The proprietor had completed Paris-Normandie [the local newspaper] and had launched on simply as shut a studying of France Soccer, it was a really thorough studying, such studying exists, I've recognized folks like that who will not be glad by studying simply the headlines, the statements of Édouard Philippe [the current Prime Minister of France] or the quantity of Neymar’s switch payment [Neymar is a famous Brazilian footballer], however wish to get the underside of issues; they're the muse of enlightened opinion, the pillar of consultant democracy.


Houellebecq runs an abattoir for sacred cows.


What will be stated in opposition to his misanthropic, fully disabused view of the fashionable world? His intercourse scenes, which for many who have learn a number of of his books now appear to be a tic or the general public confession of his personal deepest fantasies, indicate that intercourse is (and will be) nothing however the transient satisfaction of an pressing need, as mechanical in its operation as that of a cement mixer.
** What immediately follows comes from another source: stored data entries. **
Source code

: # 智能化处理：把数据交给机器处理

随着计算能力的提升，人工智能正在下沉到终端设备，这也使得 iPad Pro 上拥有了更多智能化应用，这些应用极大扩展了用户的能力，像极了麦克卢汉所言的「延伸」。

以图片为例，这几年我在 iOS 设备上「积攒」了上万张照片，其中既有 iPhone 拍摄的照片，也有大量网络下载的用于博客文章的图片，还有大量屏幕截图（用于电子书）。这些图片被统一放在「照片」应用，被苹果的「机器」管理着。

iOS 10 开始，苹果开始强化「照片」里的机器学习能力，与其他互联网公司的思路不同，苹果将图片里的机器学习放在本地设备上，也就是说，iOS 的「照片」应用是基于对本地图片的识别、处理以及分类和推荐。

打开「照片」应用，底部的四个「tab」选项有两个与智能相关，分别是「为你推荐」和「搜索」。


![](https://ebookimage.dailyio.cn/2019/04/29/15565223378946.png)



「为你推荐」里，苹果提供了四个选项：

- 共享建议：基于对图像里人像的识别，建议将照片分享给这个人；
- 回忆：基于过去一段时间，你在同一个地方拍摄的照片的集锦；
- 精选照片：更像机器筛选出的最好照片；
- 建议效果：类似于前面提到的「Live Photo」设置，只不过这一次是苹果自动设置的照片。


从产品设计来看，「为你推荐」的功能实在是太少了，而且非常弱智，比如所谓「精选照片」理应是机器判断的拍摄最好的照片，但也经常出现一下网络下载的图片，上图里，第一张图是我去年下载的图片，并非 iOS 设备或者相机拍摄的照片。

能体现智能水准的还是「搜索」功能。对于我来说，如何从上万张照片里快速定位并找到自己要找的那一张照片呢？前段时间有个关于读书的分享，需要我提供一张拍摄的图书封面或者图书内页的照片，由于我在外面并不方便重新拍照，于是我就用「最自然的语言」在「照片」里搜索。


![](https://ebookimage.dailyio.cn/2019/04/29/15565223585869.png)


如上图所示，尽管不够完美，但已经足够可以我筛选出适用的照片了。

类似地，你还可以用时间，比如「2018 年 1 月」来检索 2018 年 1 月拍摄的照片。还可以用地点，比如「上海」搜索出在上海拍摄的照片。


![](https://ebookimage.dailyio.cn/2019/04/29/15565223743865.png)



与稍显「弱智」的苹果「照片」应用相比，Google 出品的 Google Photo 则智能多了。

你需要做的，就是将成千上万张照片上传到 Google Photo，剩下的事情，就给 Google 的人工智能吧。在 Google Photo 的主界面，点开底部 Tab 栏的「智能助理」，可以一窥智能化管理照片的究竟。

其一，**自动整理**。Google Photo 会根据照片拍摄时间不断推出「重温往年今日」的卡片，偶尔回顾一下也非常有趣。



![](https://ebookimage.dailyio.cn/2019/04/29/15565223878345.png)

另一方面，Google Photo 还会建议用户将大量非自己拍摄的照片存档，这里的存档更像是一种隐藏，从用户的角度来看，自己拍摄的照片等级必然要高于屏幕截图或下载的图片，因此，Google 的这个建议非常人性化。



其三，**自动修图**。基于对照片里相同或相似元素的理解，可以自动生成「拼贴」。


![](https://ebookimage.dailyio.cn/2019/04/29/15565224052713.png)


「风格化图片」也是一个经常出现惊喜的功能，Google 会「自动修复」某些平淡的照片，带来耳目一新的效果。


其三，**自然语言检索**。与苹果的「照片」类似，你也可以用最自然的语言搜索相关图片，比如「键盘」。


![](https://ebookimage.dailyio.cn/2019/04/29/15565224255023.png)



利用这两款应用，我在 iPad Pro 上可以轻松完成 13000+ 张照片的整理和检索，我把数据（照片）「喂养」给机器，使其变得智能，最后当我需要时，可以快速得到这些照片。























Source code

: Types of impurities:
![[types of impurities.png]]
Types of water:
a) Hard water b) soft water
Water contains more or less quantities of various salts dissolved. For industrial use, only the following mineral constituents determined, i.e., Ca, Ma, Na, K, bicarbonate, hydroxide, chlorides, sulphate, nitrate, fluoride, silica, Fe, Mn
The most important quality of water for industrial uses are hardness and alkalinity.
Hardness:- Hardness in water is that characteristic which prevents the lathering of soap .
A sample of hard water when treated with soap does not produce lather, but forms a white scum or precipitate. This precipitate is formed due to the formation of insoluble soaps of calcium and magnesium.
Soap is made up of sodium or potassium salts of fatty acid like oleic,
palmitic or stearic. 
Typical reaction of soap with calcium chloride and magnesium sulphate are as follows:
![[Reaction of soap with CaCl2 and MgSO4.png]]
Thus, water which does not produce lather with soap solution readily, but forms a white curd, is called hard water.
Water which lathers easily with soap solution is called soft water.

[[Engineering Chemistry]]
Extra importantly, it is perhaps stated that he concentrates solely on the worst facets of modernity, its non secular vacancy for instance, with out acknowledgement of the methods wherein life has improved. However that is like objecting to Gulliver’s Travels on the identical grounds.   


His work, not least Sérotonine, is crammed with disgust, as was Swift’s: however it's the form of disgust that may solely emerge from deep disappointment, and one isn't disillusioned by what one doesn't care about. There's gallows humour on each web page: the personage hanged being Western civilisation.